Go to the first, previous, next, last section, table of contents.

GranSim Profiles

This chapter describes the contents of a GranSim profile (a `.gr' file). In most cases the profiles generated by the visualisation tools should provide sufficient information for tuning the performance of the program. However, it is possible to extract more information out of the generated GranSim profile. This chapter provides information how to do that.

Types of GranSim Profiles

Depending on some runtime-system options different kind of profiles are generated:

A reduced GranSim profile contains in the body component only END events. This is sufficient to extract granularity profiles, but it is not sufficient to generate activity profiles. This is the default setting for GranSim profiles.
A full GranSim profile contains one line for every major event in the system (@xref{Contents of a Granularity Profile}). A generation of such a profile is enabled by the RTS option -bP.
A spark profile additionally contains events related to sparks (for creating, using, pruning, exporting, acquiring sparks). Such a profile is generated when using the RTS option -bs.
A heap profile additionally contains events for allocating heap. Such a profile is generated when using the RTS option -bh.

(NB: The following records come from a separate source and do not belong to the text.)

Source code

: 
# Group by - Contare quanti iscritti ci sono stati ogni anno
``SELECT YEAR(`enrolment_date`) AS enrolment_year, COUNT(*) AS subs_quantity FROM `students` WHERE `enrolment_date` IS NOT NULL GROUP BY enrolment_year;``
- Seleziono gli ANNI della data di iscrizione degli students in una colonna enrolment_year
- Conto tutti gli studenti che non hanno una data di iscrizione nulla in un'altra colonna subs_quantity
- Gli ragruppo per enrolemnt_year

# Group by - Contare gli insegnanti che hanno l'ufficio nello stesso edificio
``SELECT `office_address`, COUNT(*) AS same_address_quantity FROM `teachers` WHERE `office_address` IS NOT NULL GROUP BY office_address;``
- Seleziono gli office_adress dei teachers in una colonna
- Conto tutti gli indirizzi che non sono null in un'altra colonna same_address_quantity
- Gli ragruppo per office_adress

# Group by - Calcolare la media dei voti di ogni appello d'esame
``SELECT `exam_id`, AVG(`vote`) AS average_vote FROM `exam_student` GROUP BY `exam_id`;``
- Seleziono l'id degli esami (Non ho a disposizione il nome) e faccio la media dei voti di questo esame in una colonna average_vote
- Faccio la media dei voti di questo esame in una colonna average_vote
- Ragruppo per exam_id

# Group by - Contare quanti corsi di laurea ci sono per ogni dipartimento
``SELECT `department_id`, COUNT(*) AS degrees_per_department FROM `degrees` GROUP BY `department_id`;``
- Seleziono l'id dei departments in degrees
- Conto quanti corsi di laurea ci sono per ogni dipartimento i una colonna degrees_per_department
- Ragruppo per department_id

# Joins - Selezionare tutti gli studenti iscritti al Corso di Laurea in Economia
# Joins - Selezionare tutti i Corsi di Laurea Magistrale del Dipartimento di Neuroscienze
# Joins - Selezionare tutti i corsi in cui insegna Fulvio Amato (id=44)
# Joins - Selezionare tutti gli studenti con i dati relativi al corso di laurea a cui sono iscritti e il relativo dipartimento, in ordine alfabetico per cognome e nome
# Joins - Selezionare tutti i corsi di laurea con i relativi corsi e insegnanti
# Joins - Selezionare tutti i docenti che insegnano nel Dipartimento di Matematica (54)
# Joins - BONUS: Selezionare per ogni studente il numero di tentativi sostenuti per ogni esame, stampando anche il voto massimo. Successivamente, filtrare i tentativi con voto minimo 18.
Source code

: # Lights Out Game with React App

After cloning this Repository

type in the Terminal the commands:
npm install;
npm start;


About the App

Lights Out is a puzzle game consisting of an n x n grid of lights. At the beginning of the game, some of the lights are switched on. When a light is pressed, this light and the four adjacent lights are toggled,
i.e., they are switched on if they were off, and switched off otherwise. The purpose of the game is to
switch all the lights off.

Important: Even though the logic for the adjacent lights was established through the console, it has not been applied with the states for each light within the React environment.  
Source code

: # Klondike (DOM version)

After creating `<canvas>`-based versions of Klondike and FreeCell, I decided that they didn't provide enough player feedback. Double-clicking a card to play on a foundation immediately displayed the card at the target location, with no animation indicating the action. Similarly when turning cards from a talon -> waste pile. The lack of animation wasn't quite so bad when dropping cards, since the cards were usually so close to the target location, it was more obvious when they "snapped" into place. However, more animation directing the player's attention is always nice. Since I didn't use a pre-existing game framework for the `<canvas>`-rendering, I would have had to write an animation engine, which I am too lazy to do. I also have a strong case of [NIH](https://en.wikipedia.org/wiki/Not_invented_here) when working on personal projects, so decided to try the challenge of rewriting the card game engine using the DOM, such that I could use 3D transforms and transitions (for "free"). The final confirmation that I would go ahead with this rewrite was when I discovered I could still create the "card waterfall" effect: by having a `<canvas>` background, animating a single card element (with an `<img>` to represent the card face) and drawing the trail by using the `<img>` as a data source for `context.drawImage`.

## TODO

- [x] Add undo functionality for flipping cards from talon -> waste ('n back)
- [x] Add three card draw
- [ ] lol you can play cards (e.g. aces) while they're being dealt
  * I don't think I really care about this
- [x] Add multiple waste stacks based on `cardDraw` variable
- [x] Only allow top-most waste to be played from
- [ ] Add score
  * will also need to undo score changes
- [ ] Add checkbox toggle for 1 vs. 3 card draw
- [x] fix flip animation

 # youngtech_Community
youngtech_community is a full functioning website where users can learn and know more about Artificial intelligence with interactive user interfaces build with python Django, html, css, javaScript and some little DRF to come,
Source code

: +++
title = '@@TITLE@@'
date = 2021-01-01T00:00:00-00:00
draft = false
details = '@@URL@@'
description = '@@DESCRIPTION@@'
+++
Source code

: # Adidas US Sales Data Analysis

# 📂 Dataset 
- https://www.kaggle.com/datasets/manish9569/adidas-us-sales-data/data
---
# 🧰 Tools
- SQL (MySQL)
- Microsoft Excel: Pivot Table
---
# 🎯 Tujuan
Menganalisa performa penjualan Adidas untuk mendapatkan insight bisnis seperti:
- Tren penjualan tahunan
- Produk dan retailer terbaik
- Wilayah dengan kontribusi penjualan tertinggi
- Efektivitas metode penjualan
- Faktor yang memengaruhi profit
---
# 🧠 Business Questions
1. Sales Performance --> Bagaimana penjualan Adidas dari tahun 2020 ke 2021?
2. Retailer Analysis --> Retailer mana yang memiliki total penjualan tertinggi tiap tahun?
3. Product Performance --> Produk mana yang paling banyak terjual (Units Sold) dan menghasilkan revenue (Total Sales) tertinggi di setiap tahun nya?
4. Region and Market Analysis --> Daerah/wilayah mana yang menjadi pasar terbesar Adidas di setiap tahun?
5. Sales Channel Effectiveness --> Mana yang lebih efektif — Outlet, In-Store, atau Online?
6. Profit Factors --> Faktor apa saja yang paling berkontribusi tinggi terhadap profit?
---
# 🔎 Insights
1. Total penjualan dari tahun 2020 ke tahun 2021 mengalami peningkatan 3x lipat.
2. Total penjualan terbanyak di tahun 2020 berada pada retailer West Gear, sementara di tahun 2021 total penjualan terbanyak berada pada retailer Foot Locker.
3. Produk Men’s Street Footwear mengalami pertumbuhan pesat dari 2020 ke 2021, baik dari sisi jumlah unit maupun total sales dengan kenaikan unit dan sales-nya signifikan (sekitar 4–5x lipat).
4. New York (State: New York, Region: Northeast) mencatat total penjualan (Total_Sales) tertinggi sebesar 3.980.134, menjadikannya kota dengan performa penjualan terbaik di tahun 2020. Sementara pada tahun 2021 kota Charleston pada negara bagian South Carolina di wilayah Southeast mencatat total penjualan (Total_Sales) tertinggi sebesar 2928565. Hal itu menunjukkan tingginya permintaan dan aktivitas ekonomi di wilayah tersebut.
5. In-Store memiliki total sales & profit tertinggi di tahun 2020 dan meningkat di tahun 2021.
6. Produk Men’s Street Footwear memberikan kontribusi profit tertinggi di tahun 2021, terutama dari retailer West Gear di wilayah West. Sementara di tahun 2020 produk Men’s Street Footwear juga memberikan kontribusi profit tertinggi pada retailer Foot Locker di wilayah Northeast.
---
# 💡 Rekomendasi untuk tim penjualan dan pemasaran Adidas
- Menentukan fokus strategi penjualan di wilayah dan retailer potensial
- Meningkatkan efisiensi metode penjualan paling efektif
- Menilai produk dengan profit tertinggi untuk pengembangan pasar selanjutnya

Contents of a GranSim Profile

This section describes the syntactic structure of a GranSim profile.

Header

The header contains general information about the execution. It is split into several sections separated by lines only consisting of - symbols. The end of the header is indicated by a line only consisting of + symbols.

The sections of the header are:

Name of the program, arguments and start time.
General parameters describing the parallel architecture. This covers the number of processors, flags for thread migration, asynchronous communication etc. Finally, this section describes basic costs of the parallel machine like thread creation time, context switch time etc.
Communication parameters describing basic costs for sending messages like latency, message creation costs etc.
Instruction costs describing the costs of different classes of machine operations.

Body

The body of the GranSim profile contains events that are generated during the execution of the program. The following subsections first describe the general structure of the events and then go into details of several classes of events.

General Structure of an Event

. . .

Each line in the body of a GranSim profile represents one event during the execution of the program. The general structure of one such line is:

The keyword PE.
The processor number where the event happened.
The time stamp of the event (in square brackets).
The name of the event.
The thread id of the affected thread (a hex number).
Optionally a node as an additional argument to the event (e.g. the node to be reduced in case of a START event). This is either a hex number or the special string ______ indicating a Nil-closure.
Additional information depending on the event. This can be the processor from which data is fetched or the length of the spark queue after starting a new thread.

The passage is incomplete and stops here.